Imagine you took a test one day and realized that you could taste better than almost anyone else. Your tastebuds were really really good at their job, and because of this, most of your life had been–and would continue to be–a bit tough because you could taste flavors that others couldn’t. That lemon zest? Too sour for you. That olive? Too bitter. Even candies and chocolates were uncomfortable in their sweetness. Everything was amplified, and you came to possess that knowledge.

Would you willingly keep engaging with flavors you know are so strong they make your eating experience less enjoyable?

Now imagine that instead of “taste,” I said “feel.” Imagine you–like me–could feel better than almost anyone else. Only instead of “better,” you meant “more,” as in more acutely and more deeply. The lows hurt more deeply, and the highs were much more euphoric. Your whole life had been what felt many times like a rollercoaster of feelings, and only when you conscientiously chose what behaviors you engaged in did you feel like you were able to have a reasonably enjoyable emotional experience.

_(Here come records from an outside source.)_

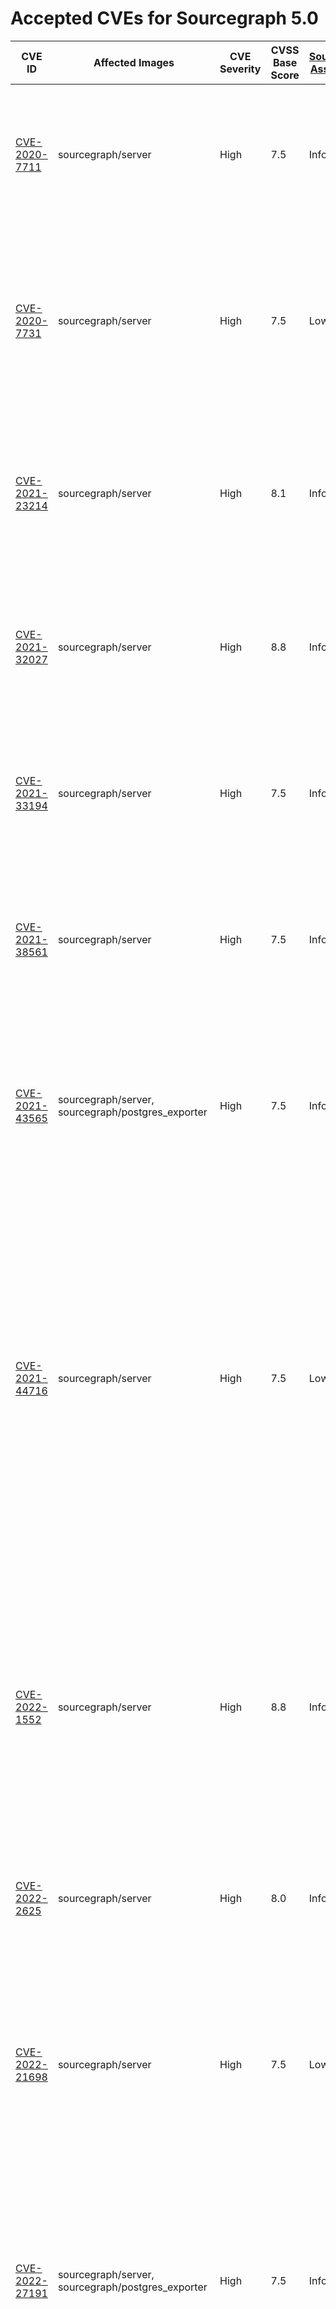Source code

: # Accepted CVEs for Sourcegraph 5.0

| CVE ID                                                                                    | Affected Images                                                                                                                                                                                                                               | CVE Severity | CVSS Base Score | [Sourcegraph Assessment](../../../engineering/dev/policies/vulnerability-management-policy.md#severity-levels) | CVSS Environmental Score | Details                                                                                                                                                                                                                                                                                                                                                                                                  |
| ----------------------------------------------------------------------------------------- | --------------------------------------------------------------------------------------------------------------------------------------------------------------------------------------------------------------------------------------------- | ------------ | --------------- | -------------------------------------------------------------------------------------------------------------- | ------------------------ | -------------------------------------------------------------------------------------------------------------------------------------------------------------------------------------------------------------------------------------------------------------------------------------------------------------------------------------------------------------------------------------------------------- |
| [CVE-2020-7711](https://github.com/advisories/GHSA-mqqv-chpx-vq25)                        | sourcegraph/server                                                                                                                                                                                                                            | High         | 7.5             | Info                                                                                                           | 0                        | This report is a false positive reported by some scanners – the version of the library used by Sourcegraph and its dependencies is not affected by this issue.                                                                                                                                                                                                                                           |
| [CVE-2020-7731](https://github.com/advisories/GHSA-gq5r-cc4w-g8xf)                        | sourcegraph/server                                                                                                                                                                                                                            | High         | 7.5             | Low                                                                                                            | 3.2                      | This is a denial of service vulnerability that can affect Sourcegraph instances where SAML2 is configured as an authProvider. The availability impact of exploitation would be limited.                                                                                                                                                                                                                  |
| [CVE-2021-23214](https://github.com/advisories/GHSA-467w-rrqc-395f)                       | sourcegraph/server                                                                                                                                                                                                                            | High         | 8.1             | Info                                                                                                           | 0                        | Some vulnerability scanners fingerprint this image as containing PostgreSQL 12.9, while the image actually contains 12.10. This finding is a false positive.                                                                                                                                                                                                                                             |
| [CVE-2021-32027](https://github.com/advisories/GHSA-8rj6-p58w-wpr2)                       | sourcegraph/server                                                                                                                                                                                                                            | High         | 8.8             | Info                                                                                                           | 0                        | Some vulnerability scanners fingerprint this image as containing PostgreSQL 12.7, while the image actually contains 12.10. This finding is a false positive.                                                                                                                                                                                                                                             |
| [CVE-2021-33194](https://nvd.nist.gov/vuln/detail/CVE-2021-33194)                         | sourcegraph/server                                                                                                                                                                                                                            | High         | 7.5             | Info                                                                                                           | 0                        | The CVE affects HTML parsers, specifically the `ParseFragment` function. The affected dependencies don't [use the function](https://sourcegraph.com/search?q=context:global+repo:google/cadvisor%7Cgrafana/grafana%24+ParseFragment&patternType=lucky) nor [import the library](https://sourcegraph.com/search?q=context:global+repo:google/cadvisor%7Cgrafana/grafana%24+x/net/html&patternType=lucky). |
| [CVE-2021-38561](https://access.redhat.com/security/cve/CVE-2021-38561)                   | sourcegraph/server                                                                                                                                                                                                                            | High         | 7.5             | Info                                                                                                           | 0                        | The CVE affects application parsing language tag using the affected library. [Neither of the Sourcegraph dependencies use `x/text` to parse arbitrary language tags](https://sourcegraph.com/search?q=context:global+repo:google/cadvisor%7Cgrafana/grafana%24+x/text&patternType=literal).                                                                                                              |
| [CVE-2021-43565](https://github.com/advisories/GHSA-gwc9-m7rh-j2ww)                       | sourcegraph/server, sourcegraph/postgres_exporter                                                                                                                                                                                             | High         | 7.5             | Info                                                                                                           | 0                        | This vulnerability is reported in dependencies included by Sourcegraph. Sourcegraph itself doesn't use the vulnerable functionality, and is therefore not affected by the issue.                                                                                                                                                                                                                         |
| [CVE-2021-44716](https://nvd.nist.gov/vuln/detail/CVE-2021-44716)                         | sourcegraph/server                                                                                                                                                                                                                            | High         | 7.5             | Low                                                                                                            | 3.1                      | In certain conditions, the monitoring functionality packaged with Sourcegraph (Grafana and cAdvisor) could be rendered temporarily inoperable via specially crafted HTTP/2 requests. Exploiting this vulnerability requires administrator-level access, and does not affect the core Sourcegraph functionality. Sourcegraph does not consider this issue a viable security threat to the product.        |
| [CVE-2022-1552](https://www.postgresql.org/support/security/CVE-2022-1552/)               | sourcegraph/server                                                                                                                                                                                                                            | High         | 8.8             | Info                                                                                                           | 0                        | The vulnerability affects Postgres servers with multiple users where one user can bypass authorization controls and execute commands under a superuser identity. Sourcegraph runs Postgres with only the sg user, making the application not affected by this vulnerability.                                                                                                                             |
| [CVE-2022-2625](https://nvd.nist.gov/vuln/detail/CVE-2022-2625)                           | sourcegraph/server                                                                                                                                                                                                                            | High         | 8.0             | Info                                                                                                           | 0                        | Sourcegraph's default permissions model means it is not vulnerable to this issue.                                                                                                                                                                                                                                                                                                                        |
| [CVE-2022-21698](https://nvd.nist.gov/vuln/detail/CVE-2022-21698)                         | sourcegraph/server                                                                                                                                                                                                                            | High         | 7.5             | Low                                                                                                            | 3.6                      | The vulnerability affects several third party images shipped with Sourcegraph. However, it doesn't affect Sourcegraph directly directly and the third party services are not exposed via HTTP. Sourcegraph is not vulnerable to this vulnerability.                                                                                                                                                      |
| [CVE-2022-27191](https://nvd.nist.gov/vuln/detail/CVE-2022-27191)                         | sourcegraph/server, sourcegraph/postgres_exporter                                                                                                                                                                                             | High         | 7.5             | Info                                                                                                           | 0                        | This vulnerability impacts SSH servers using the affected dependency. None of the affected images have ssh servers, much less using the dependency. Sourcegraph is not affected by this issue.                                                                                                                                                                                                           |
| [CVE-2022-27664](https://github.com/advisories/GHSA-69cg-p879-7622)                       | sourcegraph/server, sourcegraph/postgres_exporter                                                                                                                                                                                             | High         | 7.5             | Low                                                                                                            | 1.7                      | This is a denial of service vulnerability that could affect the availability of Sourcegraph services in specific situations. As Sourcegraph is run as an internal service, our assessment of the severity of this issue is Low.                                                                                                                                                                          |
| [CVE-2022-32149](https://access.redhat.com/security/cve/CVE-2022-32149)                   | sourcegraph/server, sourcegraph/postgres_exporter                                                                                                                                                                                             | High         | 7.5             | Low                                                                                                            | 1.7                      | This affects `x/text` and is fixed in our frontend image. The other images this issue is present in, are not affected as there's no way for an actor to send arbitrary language headers.                                                                                                                                                                                                                 |
| [CVE-2022-41912](https://github.com/crewjam/saml/security/advisories/GHSA-j2jp-wvqg-wc2g) | sourcegraph/server                                                                                                                                                                                                                            | Critical     | 9.1             | Info                                                                                                           | 0                        | Sourcegraph does not use the functionality affected by this vulnerability.                                                                                                                                                                                                                                                                                                                               |
| [CVE-2022-28948](https://access.redhat.com/security/cve/CVE-2022-28948)                   | sourcegraph/server                                                                                                                                                                                                                            | High         | 7.5             | Low                                                                                                            | 2.1                      | Sourcegraph is potentially vulnerable to this in the processing of Batch Changes. The possible impact is limited to the user executing the Batch Change thus not presenting any real risk to other users or the stability of the application.                                                                                                                                                            |
| [CVE-2023-24998](https://nvd.nist.gov/vuln/detail/CVE-2023-24998)                         | sourcegraph/blobstore, sourcegraph/server                                                                                                                                                                                                     | High         | 7.5             | Low                                                                                                            | 2.1                      | This is a denial of service vulnerability that could affect the availability of Sourcegraph services in specific situations. As Sourcegraph is run as an internal service, our assessment of the severity of this issue is Low.                                                                                                                                                                          |
| [CVE-2022-41723](https://cve.mitre.org/cgi-bin/cvename.cgi?name=CVE-2022-41723)           | sourcegraph/cadvisor, sourcegraph/grafana, sourcegraph/node-exporter, sourcegraph/opentelemetry-collector, sourcegraph/postgres_exporter, sourcegraph/prometheus, sourcegraph/jaeger-agent, sourcegraph/jaeger-all-in-one, sourcegraph/server | High         | 7.5             | Low                                                                                                            | 2.1                      | This is a denial of service vulnerability that could affect the availability of Sourcegraph services in specific situations. This vulnerability can only affect via internal traffic within our application, not external access or unauthenticated user, and limited to the site-admin vector. Our assessment of the severity of this issue is Low.                                                     |
| [CVE-2022-46146](https://github.com/advisories/GHSA-7rg2-cxvp-9p7p)                       | sourcegraph/server, sourcegraph/postgres_exporter                                                                                                                                                                                             | High         | 8.8             | Low                                                                                                            | 3.9                      | Sourcegraph's deployment model significantly reduces the risk of this vulnerability resulting in information leakage. Only admins with access to the infrastructure are able to exploit this.                                                                                                                                                                                                            |
| [CVE-2022-37315](https://nvd.nist.gov/vuln/detail/CVE-2022-37315)                         | sourcegraph/server                                                                                                                                                                                                                            | High         | 7.5             | Info                                                                                                           | 0                        | This issue does not affect our GraphQL API. Users are only allowed to fully control GraphQL requests through the API console, which [properly sanitizes the queries](https://sourcegraph.sourcegraph.com/github.com/sourcegraph/sourcegraph/-/blob/cmd/frontend/graphqlbackend/rate_limit.go?L54:34).                                                                                                    |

It took me over 25 years to fully accept that my own emotional experience is different than other people. I still resent it sometimes, like someone accepts but still resents a different difficulty in their life. I see others living cavalierly. They lie, they cheat, the knowingly and unknowingly hurt other people. They do things I can’t do, because if I did, I would be wrecked about them for months. They fall into love, experience the utter joy of bliss, and I stand and watch them negotiate life’s emotional swells while it looks like they barely dip their toes in the water. I learned long ago that this isn’t entirely true–everyone feels emotions, it’s just that not everyone feels them the way I do. Not everyone can be easily ruled by their emotions.

People have told me I shouldn’t think so much, as though there’s this magical connection between my willpower, my thoughts, and my emotions. That’s like telling my lungs not to breathe, or my eyes not to see. My brain is designed to think, and my thoughts directly relate to my emotions. My emotions exist because human beings were built with an emotional neural pathway. I can’t turn that off, or turn it down. I can just avoid situations where I set myself up to think “too much” or feel “too much,” or where the people I surround myself with make me feel like my emotions aren’t part of who I am. I don’t feel like my life is any worse this way, in fact I think it’s better. I’m a better person because I feel so much–so maybe my emotional system does just work “better.”